Tag Archives: TED

I love watching videos from TED. It’d be such a gift to be in attendance at one of the conferences. Even greater would be the opportunity to speak there. Yet, those are dreams. In my circumstance, I bask in the entertaining lectures through the website. What TED is, is a conference for thinkers to share their ideas. I love the line from V for Vendetta: Behind this mask, Mr. So-and-so, is an idea; and ideas are bulletproof. Truth.

One of the recent lectures I watched was given by an economist, Dan Ariely, from MIT, I think. I’d like to recreate something he shared with TED.

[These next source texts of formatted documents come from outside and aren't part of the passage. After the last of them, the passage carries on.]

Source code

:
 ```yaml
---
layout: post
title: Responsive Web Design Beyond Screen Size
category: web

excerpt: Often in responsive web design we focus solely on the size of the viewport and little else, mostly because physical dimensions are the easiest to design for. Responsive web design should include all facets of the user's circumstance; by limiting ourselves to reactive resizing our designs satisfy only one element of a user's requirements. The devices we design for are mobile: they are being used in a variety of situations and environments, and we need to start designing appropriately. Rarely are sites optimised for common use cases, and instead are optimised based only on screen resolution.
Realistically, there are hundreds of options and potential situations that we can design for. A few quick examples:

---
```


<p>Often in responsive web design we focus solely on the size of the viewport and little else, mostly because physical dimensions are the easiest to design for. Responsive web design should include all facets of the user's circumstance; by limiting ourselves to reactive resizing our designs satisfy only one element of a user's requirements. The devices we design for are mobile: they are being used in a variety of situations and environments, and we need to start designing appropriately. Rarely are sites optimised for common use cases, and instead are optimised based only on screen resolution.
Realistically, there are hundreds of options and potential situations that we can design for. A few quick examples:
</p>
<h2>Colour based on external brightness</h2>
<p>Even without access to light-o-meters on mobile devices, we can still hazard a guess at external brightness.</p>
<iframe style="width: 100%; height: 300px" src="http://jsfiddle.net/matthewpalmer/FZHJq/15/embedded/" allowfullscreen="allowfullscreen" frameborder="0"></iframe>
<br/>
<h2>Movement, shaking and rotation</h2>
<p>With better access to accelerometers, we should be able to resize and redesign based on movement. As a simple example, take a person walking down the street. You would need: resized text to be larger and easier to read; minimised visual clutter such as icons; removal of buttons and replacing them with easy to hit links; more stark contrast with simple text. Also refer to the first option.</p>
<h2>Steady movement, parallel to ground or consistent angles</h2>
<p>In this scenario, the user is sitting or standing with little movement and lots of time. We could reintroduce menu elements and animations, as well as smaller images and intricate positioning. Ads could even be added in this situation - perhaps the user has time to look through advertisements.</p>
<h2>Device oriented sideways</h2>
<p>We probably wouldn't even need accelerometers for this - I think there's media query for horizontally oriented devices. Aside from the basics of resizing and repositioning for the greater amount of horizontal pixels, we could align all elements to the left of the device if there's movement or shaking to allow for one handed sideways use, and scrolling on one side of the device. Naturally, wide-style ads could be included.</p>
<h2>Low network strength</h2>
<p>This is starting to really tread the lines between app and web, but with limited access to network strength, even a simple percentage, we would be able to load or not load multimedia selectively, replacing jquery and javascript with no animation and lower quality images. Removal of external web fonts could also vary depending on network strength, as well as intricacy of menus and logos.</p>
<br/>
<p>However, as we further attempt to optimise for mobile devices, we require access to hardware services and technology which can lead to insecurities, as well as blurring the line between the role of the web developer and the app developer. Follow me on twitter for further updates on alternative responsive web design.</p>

You decide to purchase a subscription to a magazine. Of these choices, which would you choose?

  1. Web-only: $85
  2. Newspaper/Mail-only: $129
  3. Web and Newspaper/Mail: $129

Now suppose the choices were slightly altered. What would you choose now?

  1. Web-only: $85
  2. Web and Newspaper/Mail: $129

When Dr. Ariely presented these scenarios to the audience, he made the point that in the first scenario, no one chose the second option, and the most popular option was the 3rd option. Since no one chose the second option, Dr. Ariely made rid of it which then created the second scenario. In this scenario, the results changed: the most popular option was the first. He then made the point that the second option was useless in that no one wanted it; it was useful, in that it helped us make a decision. Dr. Ariely’s lecture centered on the topic of decisions and whether we are in control of them. I initially clicked on his link hoping to extract some wisdom that I could translate into the theological discussion regarding Calvinism. I don’t think that happened, but I must recommend Dr. Ariely — if anything, for his smashing accent. (Link)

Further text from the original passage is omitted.